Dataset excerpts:
________________
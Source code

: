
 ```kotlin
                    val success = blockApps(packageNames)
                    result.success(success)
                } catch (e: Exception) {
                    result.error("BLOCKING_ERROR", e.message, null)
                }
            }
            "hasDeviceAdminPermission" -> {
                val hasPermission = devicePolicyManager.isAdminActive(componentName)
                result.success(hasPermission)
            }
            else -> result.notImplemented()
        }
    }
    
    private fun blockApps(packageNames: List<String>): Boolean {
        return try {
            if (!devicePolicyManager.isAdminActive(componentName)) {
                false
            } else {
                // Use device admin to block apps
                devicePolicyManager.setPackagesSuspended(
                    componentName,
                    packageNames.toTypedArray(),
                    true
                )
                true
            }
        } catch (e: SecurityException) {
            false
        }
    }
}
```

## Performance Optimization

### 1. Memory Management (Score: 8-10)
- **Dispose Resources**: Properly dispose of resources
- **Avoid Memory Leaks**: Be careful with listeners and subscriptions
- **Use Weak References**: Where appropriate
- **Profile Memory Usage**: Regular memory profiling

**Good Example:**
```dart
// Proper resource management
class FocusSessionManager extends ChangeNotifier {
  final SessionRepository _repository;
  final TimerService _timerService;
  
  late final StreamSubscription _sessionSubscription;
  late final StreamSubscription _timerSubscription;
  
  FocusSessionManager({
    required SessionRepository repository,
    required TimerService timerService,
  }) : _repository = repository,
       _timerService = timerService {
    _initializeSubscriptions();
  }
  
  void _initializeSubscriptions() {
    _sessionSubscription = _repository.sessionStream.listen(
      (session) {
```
________________
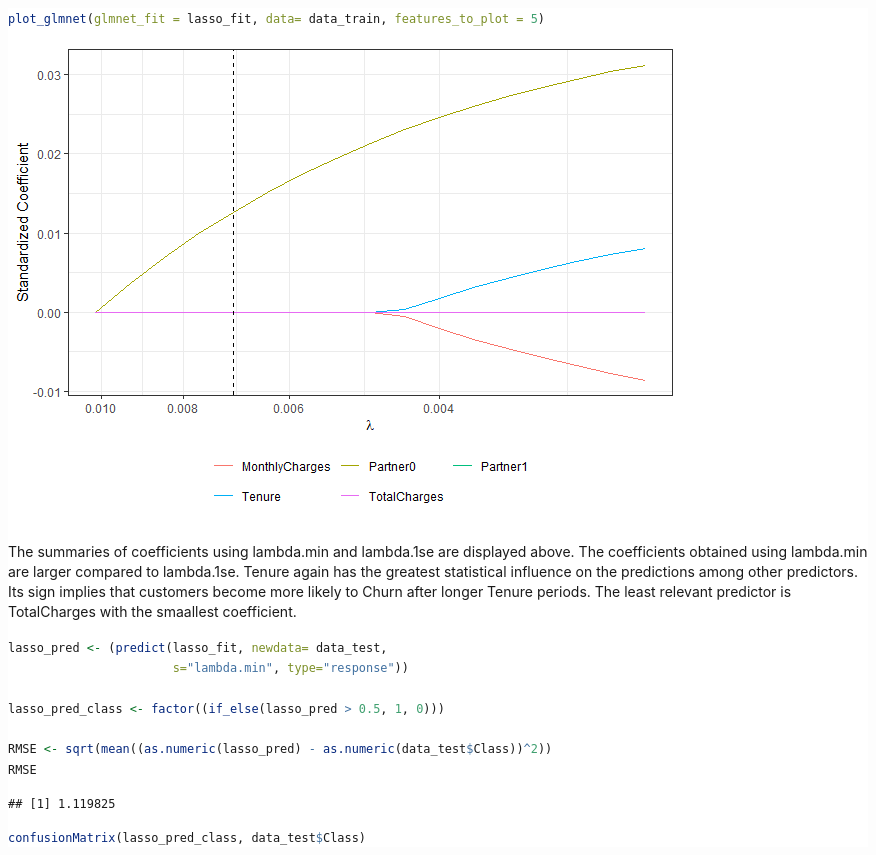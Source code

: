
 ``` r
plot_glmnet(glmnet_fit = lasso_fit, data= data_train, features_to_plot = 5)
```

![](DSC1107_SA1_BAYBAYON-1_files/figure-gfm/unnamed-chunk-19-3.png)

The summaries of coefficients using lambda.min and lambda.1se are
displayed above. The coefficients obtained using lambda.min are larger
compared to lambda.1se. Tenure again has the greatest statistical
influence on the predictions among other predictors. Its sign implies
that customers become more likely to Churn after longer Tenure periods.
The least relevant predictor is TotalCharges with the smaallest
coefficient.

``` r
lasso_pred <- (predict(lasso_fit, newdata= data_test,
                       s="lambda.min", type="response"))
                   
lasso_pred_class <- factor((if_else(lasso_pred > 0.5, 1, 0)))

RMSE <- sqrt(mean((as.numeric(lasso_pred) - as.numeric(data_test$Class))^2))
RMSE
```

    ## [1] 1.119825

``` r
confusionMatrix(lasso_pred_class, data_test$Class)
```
________________
Find every line in the records above that holds the word "SessionRepository", and copy each one.

  final SessionRepository _repository;
    required SessionRepository repository,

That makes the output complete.